One of Walker's first tasks at the NAIA was to appoint a task force to consider changes to the NAIA's governance structure to modernize it and to ensure that it was consistent with NAIA bylaws. He also set about developing a long-range plan for the Association.

In 1983, Walker became president of North Carolina Central, a post he held for three years as he continued to be a prominent track and field coach, active in the Olympic movement. In 1984 he became the first African-America president of the former Athletics Congress (now known as USA Track & Field), and he was the chairman of North Carolina Amateur Sports, the local organizing committee for the U.S. Olympic Festive in 1987. That same year, he was inducted into the U.S. Olympic Hall of Fame.

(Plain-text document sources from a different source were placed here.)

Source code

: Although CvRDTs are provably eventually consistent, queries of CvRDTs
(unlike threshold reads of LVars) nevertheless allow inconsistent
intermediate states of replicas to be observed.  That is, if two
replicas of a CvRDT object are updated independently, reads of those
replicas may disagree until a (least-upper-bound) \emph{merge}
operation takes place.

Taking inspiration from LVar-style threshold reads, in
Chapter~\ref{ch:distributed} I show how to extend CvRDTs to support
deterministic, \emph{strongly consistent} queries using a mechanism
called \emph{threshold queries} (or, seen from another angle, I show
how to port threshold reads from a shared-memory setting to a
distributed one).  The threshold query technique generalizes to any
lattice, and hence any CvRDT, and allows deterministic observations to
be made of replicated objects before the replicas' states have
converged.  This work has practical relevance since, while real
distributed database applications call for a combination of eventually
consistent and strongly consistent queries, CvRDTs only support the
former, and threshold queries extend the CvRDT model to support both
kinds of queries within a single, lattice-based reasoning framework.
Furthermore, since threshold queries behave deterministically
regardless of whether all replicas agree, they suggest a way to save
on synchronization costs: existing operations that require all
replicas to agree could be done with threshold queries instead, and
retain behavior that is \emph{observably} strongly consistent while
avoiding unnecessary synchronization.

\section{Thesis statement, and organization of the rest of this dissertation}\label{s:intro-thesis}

A few years later, Walker was the USOC's treasurer and then its senior vice president of sport for the Atlanta Committee for the Olympic Games. His ascension in the U.S. Olympic movement was complete in 1992 when he was elected the 22nd president of the USOC, the first African-American to serve in the post. Walker's term covered the years leading up to the 1996 Centennial Olympic Games in Atlanta, his boyhood home.

When Walker was named president of the USOC, he acknowledged that it had been quite a journey from being unable to use the same drinking fountains as whites to leading the Olympic delegation of an entire nation.

"I think I serve as a model of the idea that if you constantly pursue excellence, in spite of everything you have suffered, there are enough fair-minded people out there who will eventually recognize your talents."

Indeed, every university and organization Walker has every served has named awards, facilities and even streets after him. The NAIA continues his legacy through the prestigious Dr. LeRoy Walker Character Award given annually to a student-athlete who has demonstrated outstanding academic achievement, campus and community leadership embracing the five core character values of the NAIA Champions of Character initiative
Walker's legacy will live on, much like the values he instilled in his student-athletes.